→ **Directions for this task**
Each entry must be restated exactly as it appears.

→ **Records to process**
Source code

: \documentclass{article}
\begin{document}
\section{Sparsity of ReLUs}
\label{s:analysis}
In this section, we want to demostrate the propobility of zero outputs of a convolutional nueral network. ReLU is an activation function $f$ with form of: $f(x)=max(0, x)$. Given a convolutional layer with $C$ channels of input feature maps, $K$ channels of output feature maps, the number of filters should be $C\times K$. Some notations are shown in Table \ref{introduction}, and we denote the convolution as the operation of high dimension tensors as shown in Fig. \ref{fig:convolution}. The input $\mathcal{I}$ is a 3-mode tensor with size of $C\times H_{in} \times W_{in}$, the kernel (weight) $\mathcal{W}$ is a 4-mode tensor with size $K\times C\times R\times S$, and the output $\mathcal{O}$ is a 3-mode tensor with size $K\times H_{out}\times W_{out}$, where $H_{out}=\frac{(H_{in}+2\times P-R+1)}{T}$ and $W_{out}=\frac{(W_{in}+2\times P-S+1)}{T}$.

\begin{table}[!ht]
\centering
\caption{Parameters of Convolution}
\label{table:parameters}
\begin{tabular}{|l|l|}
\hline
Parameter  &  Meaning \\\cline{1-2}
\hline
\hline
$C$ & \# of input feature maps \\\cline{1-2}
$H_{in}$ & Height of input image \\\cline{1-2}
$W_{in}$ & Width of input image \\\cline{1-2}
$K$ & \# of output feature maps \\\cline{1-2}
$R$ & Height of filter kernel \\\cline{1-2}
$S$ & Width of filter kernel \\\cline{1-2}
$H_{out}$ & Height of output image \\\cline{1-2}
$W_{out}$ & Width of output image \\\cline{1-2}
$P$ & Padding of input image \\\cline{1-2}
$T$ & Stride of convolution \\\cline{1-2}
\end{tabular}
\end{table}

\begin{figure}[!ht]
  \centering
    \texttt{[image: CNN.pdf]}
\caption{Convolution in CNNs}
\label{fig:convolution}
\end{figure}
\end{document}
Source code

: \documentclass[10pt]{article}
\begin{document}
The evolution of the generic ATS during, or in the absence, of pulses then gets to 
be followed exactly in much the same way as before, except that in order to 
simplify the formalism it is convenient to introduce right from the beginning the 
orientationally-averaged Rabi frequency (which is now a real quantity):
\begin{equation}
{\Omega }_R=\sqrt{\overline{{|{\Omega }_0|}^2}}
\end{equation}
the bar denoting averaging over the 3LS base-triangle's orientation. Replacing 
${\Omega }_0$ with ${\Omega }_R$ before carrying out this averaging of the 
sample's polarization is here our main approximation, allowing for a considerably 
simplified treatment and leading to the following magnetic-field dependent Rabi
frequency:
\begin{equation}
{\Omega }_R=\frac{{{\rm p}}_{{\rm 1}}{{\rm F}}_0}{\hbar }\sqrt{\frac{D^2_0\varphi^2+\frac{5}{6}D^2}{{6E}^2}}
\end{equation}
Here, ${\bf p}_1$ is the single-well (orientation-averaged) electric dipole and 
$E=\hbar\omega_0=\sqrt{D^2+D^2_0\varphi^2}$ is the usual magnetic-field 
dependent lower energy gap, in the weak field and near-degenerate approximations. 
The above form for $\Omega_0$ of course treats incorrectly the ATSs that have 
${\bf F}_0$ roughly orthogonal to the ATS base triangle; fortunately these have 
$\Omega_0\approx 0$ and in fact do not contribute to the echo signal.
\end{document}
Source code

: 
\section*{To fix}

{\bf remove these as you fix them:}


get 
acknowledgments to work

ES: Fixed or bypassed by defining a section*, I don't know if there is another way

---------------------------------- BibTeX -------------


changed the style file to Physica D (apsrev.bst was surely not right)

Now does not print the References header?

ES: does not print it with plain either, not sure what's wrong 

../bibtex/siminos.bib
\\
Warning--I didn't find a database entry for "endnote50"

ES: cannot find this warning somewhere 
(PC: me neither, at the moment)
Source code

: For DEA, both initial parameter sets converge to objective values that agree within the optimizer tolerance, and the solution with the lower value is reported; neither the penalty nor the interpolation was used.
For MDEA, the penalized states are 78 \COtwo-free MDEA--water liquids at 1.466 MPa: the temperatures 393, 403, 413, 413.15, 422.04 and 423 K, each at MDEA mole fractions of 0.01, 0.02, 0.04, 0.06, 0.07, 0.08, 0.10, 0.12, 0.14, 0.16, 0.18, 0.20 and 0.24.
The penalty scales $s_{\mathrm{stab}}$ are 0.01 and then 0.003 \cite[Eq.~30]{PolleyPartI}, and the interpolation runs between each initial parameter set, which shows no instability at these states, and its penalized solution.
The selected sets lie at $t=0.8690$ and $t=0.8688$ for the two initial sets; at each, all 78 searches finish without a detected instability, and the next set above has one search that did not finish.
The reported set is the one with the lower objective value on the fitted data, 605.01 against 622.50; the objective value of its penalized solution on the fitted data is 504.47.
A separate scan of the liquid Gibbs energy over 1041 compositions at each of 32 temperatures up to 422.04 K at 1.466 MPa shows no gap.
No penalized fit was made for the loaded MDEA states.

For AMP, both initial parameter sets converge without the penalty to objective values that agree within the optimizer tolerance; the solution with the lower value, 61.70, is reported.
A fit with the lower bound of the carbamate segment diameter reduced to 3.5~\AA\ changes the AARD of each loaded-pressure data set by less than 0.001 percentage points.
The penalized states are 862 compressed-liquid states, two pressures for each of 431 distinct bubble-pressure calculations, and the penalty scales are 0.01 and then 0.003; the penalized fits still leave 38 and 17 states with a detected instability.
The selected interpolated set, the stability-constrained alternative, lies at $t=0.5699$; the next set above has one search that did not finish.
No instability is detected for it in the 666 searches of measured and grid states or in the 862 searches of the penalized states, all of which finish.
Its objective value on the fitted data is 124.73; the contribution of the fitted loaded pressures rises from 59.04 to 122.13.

→ **Completed exercise**
Source code

: \documentclass{article}
\begin{document}
\section{Sparsity of ReLUs}
\label{s:analysis}
In this section, we want to demostrate the propobility of zero outputs of a convolutional nueral network. ReLU is an activation function $f$ with form of: $f(x)=max(0, x)$. Given a convolutional layer with $C$ channels of input feature maps, $K$ channels of output feature maps, the number of filters should be $C\times K$. Some notations are shown in Table \ref{introduction}, and we denote the convolution as the operation of high dimension tensors as shown in Fig. \ref{fig:convolution}. The input $\mathcal{I}$ is a 3-mode tensor with size of $C\times H_{in} \times W_{in}$, the kernel (weight) $\mathcal{W}$ is a 4-mode tensor with size $K\times C\times R\times S$, and the output $\mathcal{O}$ is a 3-mode tensor with size $K\times H_{out}\times W_{out}$, where $H_{out}=\frac{(H_{in}+2\times P-R+1)}{T}$ and $W_{out}=\frac{(W_{in}+2\times P-S+1)}{T}$.

\begin{table}[!ht]
\centering
\caption{Parameters of Convolution}
\label{table:parameters}
\begin{tabular}{|l|l|}
\hline
Parameter  &  Meaning \\\cline{1-2}
\hline
\hline
$C$ & \# of input feature maps \\\cline{1-2}
$H_{in}$ & Height of input image \\\cline{1-2}
$W_{in}$ & Width of input image \\\cline{1-2}
$K$ & \# of output feature maps \\\cline{1-2}
$R$ & Height of filter kernel \\\cline{1-2}
$S$ & Width of filter kernel \\\cline{1-2}
$H_{out}$ & Height of output image \\\cline{1-2}
$W_{out}$ & Width of output image \\\cline{1-2}
$P$ & Padding of input image \\\cline{1-2}
$T$ & Stride of convolution \\\cline{1-2}
\end{tabular}
\end{table}

\begin{figure}[!ht]
  \centering
    \texttt{[image: CNN.pdf]}
\caption{Convolution in CNNs}
\label{fig:convolution}
\end{figure}
\end{document}
Source code

: \documentclass[10pt]{article}
\begin{document}
The evolution of the generic ATS during, or in the absence, of pulses then gets to 
be followed exactly in much the same way as before, except that in order to 
simplify the formalism it is convenient to introduce right from the beginning the 
orientationally-averaged Rabi frequency (which is now a real quantity):
\begin{equation}
{\Omega }_R=\sqrt{\overline{{|{\Omega }_0|}^2}}
\end{equation}
the bar denoting averaging over the 3LS base-triangle's orientation. Replacing 
${\Omega }_0$ with ${\Omega }_R$ before carrying out this averaging of the 
sample's polarization is here our main approximation, allowing for a considerably 
simplified treatment and leading to the following magnetic-field dependent Rabi
frequency:
\begin{equation}
{\Omega }_R=\frac{{{\rm p}}_{{\rm 1}}{{\rm F}}_0}{\hbar }\sqrt{\frac{D^2_0\varphi^2+\frac{5}{6}D^2}{{6E}^2}}
\end{equation}
Here, ${\bf p}_1$ is the single-well (orientation-averaged) electric dipole and 
$E=\hbar\omega_0=\sqrt{D^2+D^2_0\varphi^2}$ is the usual magnetic-field 
dependent lower energy gap, in the weak field and near-degenerate approximations. 
The above form for $\Omega_0$ of course treats incorrectly the ATSs that have 
${\bf F}_0$ roughly orthogonal to the ATS base triangle; fortunately these have 
$\Omega_0\approx 0$ and in fact do not contribute to the echo signal.
\end{document}
Source code

: 
\section*{To fix}

{\bf remove these as you fix them:}


get 
acknowledgments to work

ES: Fixed or bypassed by defining a section*, I don't know if there is another way

---------------------------------- BibTeX -------------


changed the style file to Physica D (apsrev.bst was surely not right)

Now does not print the References header?

ES: does not print it with plain either, not sure what's wrong 

../bibtex/siminos.bib
\\
Warning--I didn't find a database entry for "endnote50"

ES: cannot find this warning somewhere 
(PC: me neither, at the moment)
Source code

: For DEA, both initial parameter sets converge to objective values that agree within the optimizer tolerance, and the solution with the lower value is reported; neither the penalty nor the interpolation was used.
For MDEA, the penalized states are 78 \COtwo-free MDEA--water liquids at 1.466 MPa: the temperatures 393, 403, 413, 413.15, 422.04 and 423 K, each at MDEA mole fractions of 0.01, 0.02, 0.04, 0.06, 0.07, 0.08, 0.10, 0.12, 0.14, 0.16, 0.18, 0.20 and 0.24.
The penalty scales $s_{\mathrm{stab}}$ are 0.01 and then 0.003 \cite[Eq.~30]{PolleyPartI}, and the interpolation runs between each initial parameter set, which shows no instability at these states, and its penalized solution.
The selected sets lie at $t=0.8690$ and $t=0.8688$ for the two initial sets; at each, all 78 searches finish without a detected instability, and the next set above has one search that did not finish.
The reported set is the one with the lower objective value on the fitted data, 605.01 against 622.50; the objective value of its penalized solution on the fitted data is 504.47.
A separate scan of the liquid Gibbs energy over 1041 compositions at each of 32 temperatures up to 422.04 K at 1.466 MPa shows no gap.
No penalized fit was made for the loaded MDEA states.

For AMP, both initial parameter sets converge without the penalty to objective values that agree within the optimizer tolerance; the solution with the lower value, 61.70, is reported.
A fit with the lower bound of the carbamate segment diameter reduced to 3.5~\AA\ changes the AARD of each loaded-pressure data set by less than 0.001 percentage points.
The penalized states are 862 compressed-liquid states, two pressures for each of 431 distinct bubble-pressure calculations, and the penalty scales are 0.01 and then 0.003; the penalized fits still leave 38 and 17 states with a detected instability.
The selected interpolated set, the stability-constrained alternative, lies at $t=0.5699$; the next set above has one search that did not finish.
No instability is detected for it in the 666 searches of measured and grid states or in the 862 searches of the penalized states, all of which finish.
Its objective value on the fitted data is 124.73; the contribution of the fitted loaded pressures rises from 59.04 to 122.13.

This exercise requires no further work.